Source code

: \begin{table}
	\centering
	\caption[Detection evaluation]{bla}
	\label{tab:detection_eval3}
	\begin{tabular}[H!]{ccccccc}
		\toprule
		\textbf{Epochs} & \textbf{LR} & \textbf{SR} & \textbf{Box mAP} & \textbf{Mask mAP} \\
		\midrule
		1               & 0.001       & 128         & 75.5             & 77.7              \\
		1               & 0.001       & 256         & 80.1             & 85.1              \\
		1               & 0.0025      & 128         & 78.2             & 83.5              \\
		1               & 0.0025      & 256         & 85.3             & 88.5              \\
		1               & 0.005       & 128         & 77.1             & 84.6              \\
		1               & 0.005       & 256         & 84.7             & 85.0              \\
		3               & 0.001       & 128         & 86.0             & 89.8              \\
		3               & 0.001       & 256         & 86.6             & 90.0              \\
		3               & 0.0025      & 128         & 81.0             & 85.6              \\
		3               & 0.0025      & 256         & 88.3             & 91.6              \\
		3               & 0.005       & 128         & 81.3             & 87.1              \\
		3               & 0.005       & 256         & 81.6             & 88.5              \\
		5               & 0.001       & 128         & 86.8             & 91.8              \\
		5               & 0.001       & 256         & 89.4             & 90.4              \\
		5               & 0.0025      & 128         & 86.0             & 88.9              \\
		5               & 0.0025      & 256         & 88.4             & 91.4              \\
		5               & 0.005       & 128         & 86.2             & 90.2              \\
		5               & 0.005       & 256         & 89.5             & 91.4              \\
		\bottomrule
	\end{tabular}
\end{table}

=====

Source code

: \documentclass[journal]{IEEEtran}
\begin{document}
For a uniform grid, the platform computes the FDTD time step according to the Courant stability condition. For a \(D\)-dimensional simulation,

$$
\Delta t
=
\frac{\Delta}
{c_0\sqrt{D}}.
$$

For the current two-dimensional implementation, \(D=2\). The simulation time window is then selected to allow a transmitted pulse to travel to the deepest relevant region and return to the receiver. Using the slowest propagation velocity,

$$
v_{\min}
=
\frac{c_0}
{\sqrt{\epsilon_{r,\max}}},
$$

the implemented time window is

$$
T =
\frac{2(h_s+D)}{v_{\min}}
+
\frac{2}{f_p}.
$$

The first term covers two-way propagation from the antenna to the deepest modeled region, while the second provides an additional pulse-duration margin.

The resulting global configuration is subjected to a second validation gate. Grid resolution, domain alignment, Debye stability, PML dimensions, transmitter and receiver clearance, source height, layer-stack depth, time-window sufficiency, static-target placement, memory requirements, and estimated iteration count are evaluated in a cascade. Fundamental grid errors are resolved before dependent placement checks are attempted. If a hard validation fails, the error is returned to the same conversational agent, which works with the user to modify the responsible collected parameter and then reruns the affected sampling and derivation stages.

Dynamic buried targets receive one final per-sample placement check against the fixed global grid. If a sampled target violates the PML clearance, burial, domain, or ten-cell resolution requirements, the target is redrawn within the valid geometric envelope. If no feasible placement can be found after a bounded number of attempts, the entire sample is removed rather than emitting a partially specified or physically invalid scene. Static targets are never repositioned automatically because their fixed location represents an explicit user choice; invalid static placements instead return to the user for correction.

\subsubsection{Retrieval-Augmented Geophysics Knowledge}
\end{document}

=====

◆ **Exercise details**:
Check each line above for the word "window" and copy the ones that have it.

◆ **Output of the task**:
For the current two-dimensional implementation, \(D=2\). The simulation time window is then selected to allow a transmitted pulse to travel to the deepest relevant region and return to the receiver. Using the slowest propagation velocity,
the implemented time window is
The resulting global configuration is subjected to a second validation gate. Grid resolution, domain alignment, Debye stability, PML dimensions, transmitter and receiver clearance, source height, layer-stack depth, time-window sufficiency, static-target placement, memory requirements, and estimated iteration count are evaluated in a cascade. Fundamental grid errors are resolved before dependent placement checks are attempted. If a hard validation fails, the error is returned to the same conversational agent, which works with the user to modify the responsible collected parameter and then reruns the affected sampling and derivation stages.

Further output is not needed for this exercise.